Adam Avramescu: [00:12:24] This is a podcast. Why buy, why have I been dressing up this whole time? I’m wearing a three-piece suit.

Dave Derington: [00:12:31] we’ll have to take a picture of that and put it on the stream and. let’s describe your suit. It’s purple when you have a black tie with Oh yeah. 

Adam Avramescu: [00:12:42] So T to your point, multimodal is the way to go for a few reasons. one, because while a lot of the science and research around learning styles, hasn’t really held up.

What has held up is the idea that you should match the approach that you use for learning to the subject that’s being taught. yeah. a great example for those of us who work in software is learning how to use the interface of your product. it’s not really going to do you a whole lot of good to describe where something is located on the screen.

If you can show it or better yet, if you can give someone the opportunity to practice using it and practice demonstrating that skill, which is part of why performance support and, walkthroughs and digital adoption platforms have become.
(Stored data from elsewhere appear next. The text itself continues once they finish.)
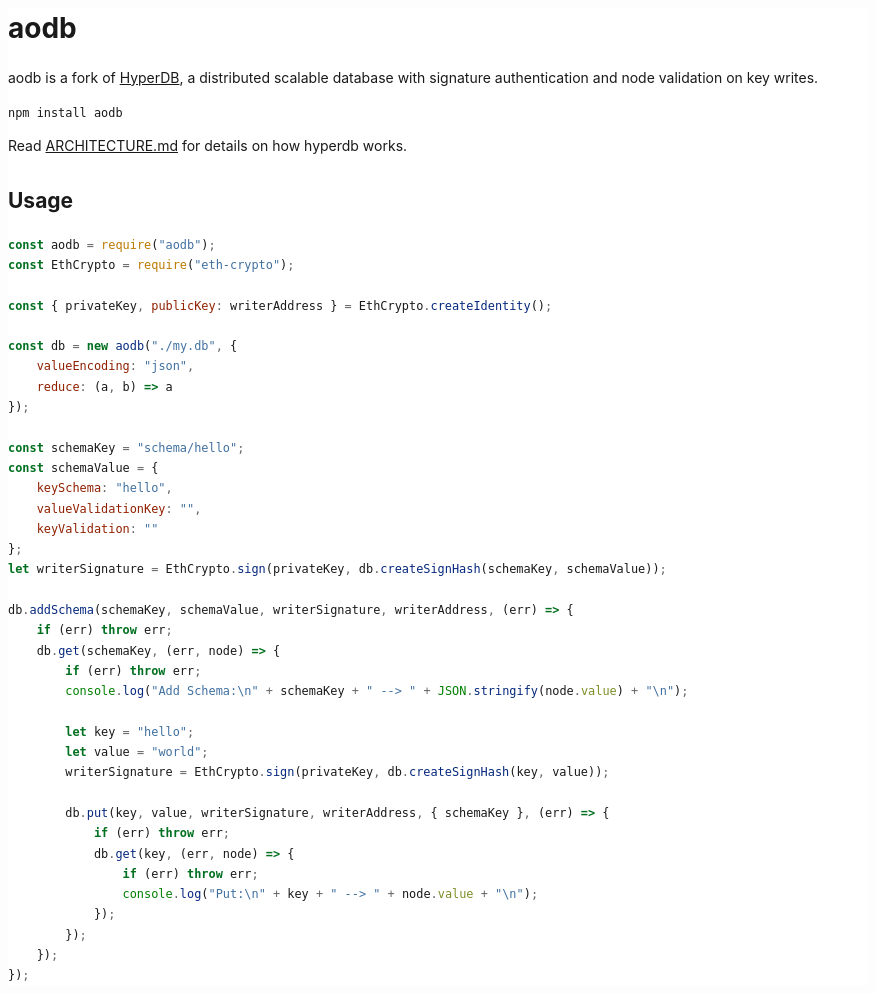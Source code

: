 # aodb

aodb is a fork of [HyperDB](https://github.com/mafintosh/hyperdb), a distributed scalable database with signature authentication and node validation on key writes.

```
npm install aodb
```

Read [ARCHITECTURE.md](ARCHITECTURE.md) for details on how hyperdb works.

## Usage

``` js
const aodb = require("aodb");
const EthCrypto = require("eth-crypto");

const { privateKey, publicKey: writerAddress } = EthCrypto.createIdentity();

const db = new aodb("./my.db", {
	valueEncoding: "json",
	reduce: (a, b) => a
});

const schemaKey = "schema/hello";
const schemaValue = {
	keySchema: "hello",
	valueValidationKey: "",
	keyValidation: ""
};
let writerSignature = EthCrypto.sign(privateKey, db.createSignHash(schemaKey, schemaValue));

db.addSchema(schemaKey, schemaValue, writerSignature, writerAddress, (err) => {
	if (err) throw err;
	db.get(schemaKey, (err, node) => {
		if (err) throw err;
		console.log("Add Schema:\n" + schemaKey + " --> " + JSON.stringify(node.value) + "\n");

		let key = "hello";
		let value = "world";
		writerSignature = EthCrypto.sign(privateKey, db.createSignHash(key, value));

		db.put(key, value, writerSignature, writerAddress, { schemaKey }, (err) => {
			if (err) throw err;
			db.get(key, (err, node) => {
				if (err) throw err;
				console.log("Put:\n" + key + " --> " + node.value + "\n");
			});
		});
	});
});
```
I think so, so popular in software training. but even the research itself has supported the idea of, and I think I’m going to get the term wrong here.

maybe future Adam can butt in here, but I think it’s called dual coding. It might be called dual threading, but basically it’s the idea that when you learn something in more than one format, you are more likely to retain the information. Always having things be multimodal and giving someone two ways to process the information, that compliments each other and don’t distract from each other, is going to be more effective according to that research 

Dave Derington: [00:14:04] that, yeah, that’s amazing.
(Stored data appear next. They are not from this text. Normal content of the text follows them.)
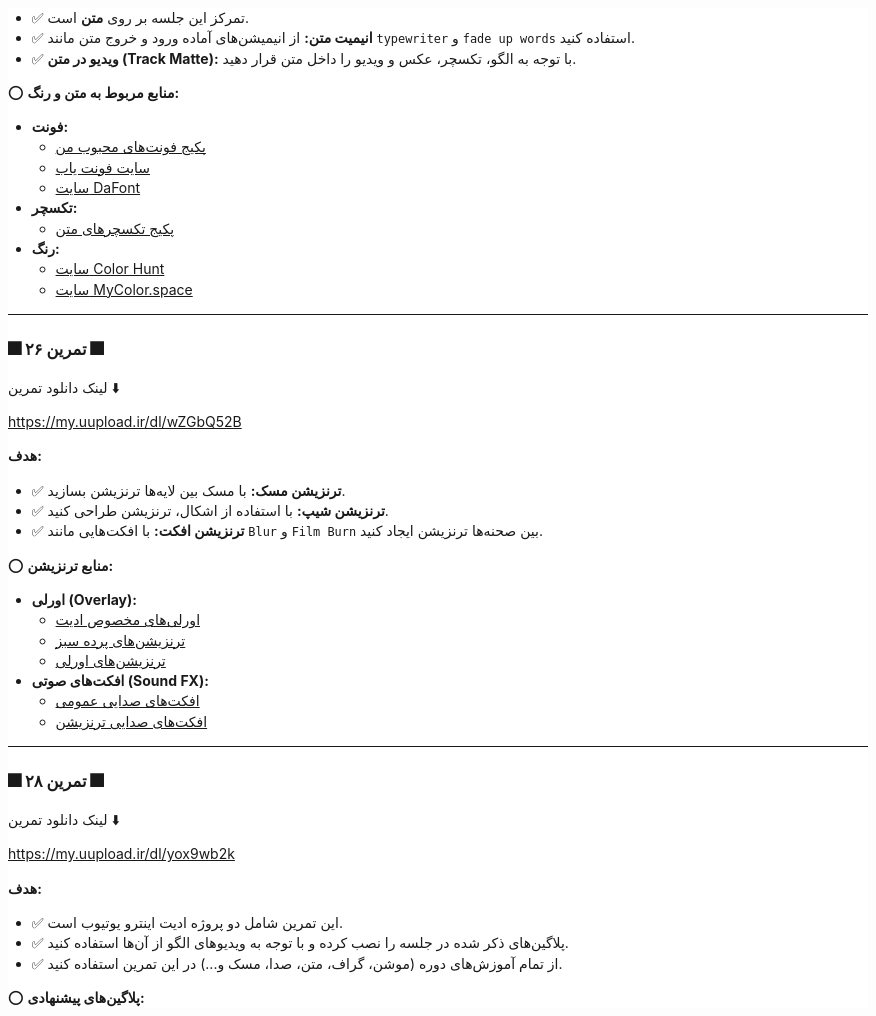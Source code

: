 - ✅ تمرکز این جلسه بر روی **متن** است.
- ✅ **انیمیت متن:** از انیمیشن‌های آماده ورود و خروج متن مانند `typewriter` و `fade up words` استفاده کنید.
- ✅ **ویدیو در متن (Track Matte):** با توجه به الگو، تکسچر، عکس و ویدیو را داخل متن قرار دهید.

⭕️ **منابع مربوط به متن و رنگ:**

- **فونت:**
    - [پکیج فونت‌های محبوب من](https://livevilgame.ir/product/%D9%BE%DA%A9%DB%8C%D8%AC-%D8%A8%D9%87%D8%AA%D8%B1%DB%8C%D9%86-%D9%81%D9%88%D9%86%D8%AA-%D9%87%D8%A7/)
    - [سایت فونت یاب](https://www.fontyab.com/)
    - [سایت DaFont](https://www.dafont.com/de/)
- **تکسچر:**
    - [پکیج تکسچرهای متن](https://my.uupload.ir/dl/zbyD9vLj)
- **رنگ:**
    - [سایت Color Hunt](https://colorhunt.co/)
    - [سایت MyColor.space](https://mycolor.space/)

---

### 🎆 تمرین ۲۶ 🎆

لینک دانلود تمرین ⬇️

https://my.uupload.ir/dl/wZGbQ52B

**هدف:**

- ✅ **ترنزیشن مسک:** با مسک بین لایه‌ها ترنزیشن بسازید.
- ✅ **ترنزیشن شیپ:** با استفاده از اشکال، ترنزیشن طراحی کنید.
- ✅ **ترنزیشن افکت:** با افکت‌هایی مانند `Blur` و `Film Burn` بین صحنه‌ها ترنزیشن ایجاد کنید.

⭕️ **منابع ترنزیشن:**

- **اورلی (Overlay):**
    - [اورلی‌های مخصوص ادیت](https://my.uupload.ir/dl/v9pk0VoM)
    - [ترنزیشن‌های پرده سبز](https://my.uupload.ir/dl/wZ2x7JRZ)
    - [ترنزیشن‌های اورلی](https://my.uupload.ir/dl/2K5JaVRB)
- **افکت‌های صوتی (Sound FX):**
    - [افکت‌های صدایی عمومی](https://my.uupload.ir/dl/yoOvMJOX)
    - [افکت‌های صدایی ترنزیشن](https://my.uupload.ir/dl/zbRkEJvK)

---

### 🎆 تمرین ۲۸ 🎆

لینک دانلود تمرین ⬇️

https://my.uupload.ir/dl/yox9wb2k

**هدف:**

- ✅ این تمرین شامل دو پروژه ادیت اینترو یوتیوب است.
- ✅ پلاگین‌های ذکر شده در جلسه را نصب کرده و با توجه به ویدیوهای الگو از آن‌ها استفاده کنید.
- ✅ از تمام آموزش‌های دوره (موشن، گراف، متن، صدا، مسک و...) در این تمرین استفاده کنید.

⭕️ **پلاگین‌های پیشنهادی:**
and I liked that. I mean that I don’t, you think the Holy grail is ultimately, he provides someone with a deep, immersive, almost virtual reality environment where they have everything and they can SIM you have a simulation and you might in a simulation read a book that talks about something or go and actually have guides to enter, help you interact with an, with a device or, or the software or what have you.

So yeah, the more. I like that, dual threading, having more come at you in different ways helps. it helps keep your attention and keep you engaged. and then you’re processing on different levels and different parts of your brain. So you’re truly bringing it in. 
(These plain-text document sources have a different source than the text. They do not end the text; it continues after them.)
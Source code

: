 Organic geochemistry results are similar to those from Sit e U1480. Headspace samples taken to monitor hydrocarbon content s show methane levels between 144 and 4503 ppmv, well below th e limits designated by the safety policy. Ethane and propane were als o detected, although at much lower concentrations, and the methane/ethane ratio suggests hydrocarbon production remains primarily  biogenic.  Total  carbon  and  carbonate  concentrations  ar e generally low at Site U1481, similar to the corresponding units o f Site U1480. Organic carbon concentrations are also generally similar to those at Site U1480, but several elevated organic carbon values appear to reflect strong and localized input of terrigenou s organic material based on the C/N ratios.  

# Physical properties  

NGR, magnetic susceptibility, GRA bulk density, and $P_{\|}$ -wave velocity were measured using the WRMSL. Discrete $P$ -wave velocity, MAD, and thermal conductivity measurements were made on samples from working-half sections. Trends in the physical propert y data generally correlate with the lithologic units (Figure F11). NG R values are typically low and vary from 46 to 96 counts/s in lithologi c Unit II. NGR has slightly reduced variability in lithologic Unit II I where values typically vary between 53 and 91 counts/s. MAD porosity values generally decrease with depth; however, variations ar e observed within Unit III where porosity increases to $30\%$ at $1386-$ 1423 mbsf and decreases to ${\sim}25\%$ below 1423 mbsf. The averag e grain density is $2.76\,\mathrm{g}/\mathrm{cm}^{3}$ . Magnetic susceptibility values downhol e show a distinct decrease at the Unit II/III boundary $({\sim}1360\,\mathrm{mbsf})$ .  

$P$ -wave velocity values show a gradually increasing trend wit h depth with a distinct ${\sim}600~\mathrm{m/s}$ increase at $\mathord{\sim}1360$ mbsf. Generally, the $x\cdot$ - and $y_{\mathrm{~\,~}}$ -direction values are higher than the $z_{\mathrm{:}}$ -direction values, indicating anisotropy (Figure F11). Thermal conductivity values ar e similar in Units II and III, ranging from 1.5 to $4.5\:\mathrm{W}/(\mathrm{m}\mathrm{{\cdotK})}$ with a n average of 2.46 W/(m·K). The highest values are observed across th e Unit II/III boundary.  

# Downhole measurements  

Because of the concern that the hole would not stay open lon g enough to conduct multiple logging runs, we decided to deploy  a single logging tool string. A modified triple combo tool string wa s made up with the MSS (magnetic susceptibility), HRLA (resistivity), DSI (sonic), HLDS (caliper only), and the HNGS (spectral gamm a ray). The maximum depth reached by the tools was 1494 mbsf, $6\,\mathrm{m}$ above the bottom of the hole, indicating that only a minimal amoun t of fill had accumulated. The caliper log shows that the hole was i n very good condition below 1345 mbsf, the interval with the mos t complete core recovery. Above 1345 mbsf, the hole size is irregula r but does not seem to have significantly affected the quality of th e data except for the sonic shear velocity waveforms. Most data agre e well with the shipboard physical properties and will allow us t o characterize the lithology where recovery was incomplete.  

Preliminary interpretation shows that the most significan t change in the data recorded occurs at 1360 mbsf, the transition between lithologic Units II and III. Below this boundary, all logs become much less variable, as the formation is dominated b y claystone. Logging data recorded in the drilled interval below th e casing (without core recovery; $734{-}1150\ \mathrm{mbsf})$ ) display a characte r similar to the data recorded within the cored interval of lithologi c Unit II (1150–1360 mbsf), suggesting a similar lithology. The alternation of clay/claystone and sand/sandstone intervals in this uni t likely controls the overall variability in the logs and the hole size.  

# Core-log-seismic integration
Adam Avramescu: [00:14:42] Yeah. And going back to the original question where, we had the different options to choose from, you could have talking heads, you could have no talking heads, you could have slide screencast, drawing boards, text images, a mix.

I think one thing to think about here is, how your dual coding that information, which is also important by the way. And I’m not gonna into this, but it’s important for accessibility. So let’s say that you have audio narration and onscreen, visuals, while you also want to make sure that if, someone who’s accessing your training is hearing impaired.

You don’t want to rely purely on the audio narration, because you want the learning to be accessible for them as well. So you have to think about that. but then just from a pure learning perspective, more from a cognitive science perspective, I think one important thing to think about as you’re choosing your format is in addition to choosing the format or the modality that would most likely teach the subject that you’re trying to teach.

Also think about cognitive load. So one big mistake that I think we make is we try to overload the learner with irrelevant information and a lot of the time that can be everything from having like loud, marketing style music playing in the background of a video that we make. it could be including kind of irrelevant graphics, just for the sake of having something to show on the screen, because we can’t think of anything actually relevant to show.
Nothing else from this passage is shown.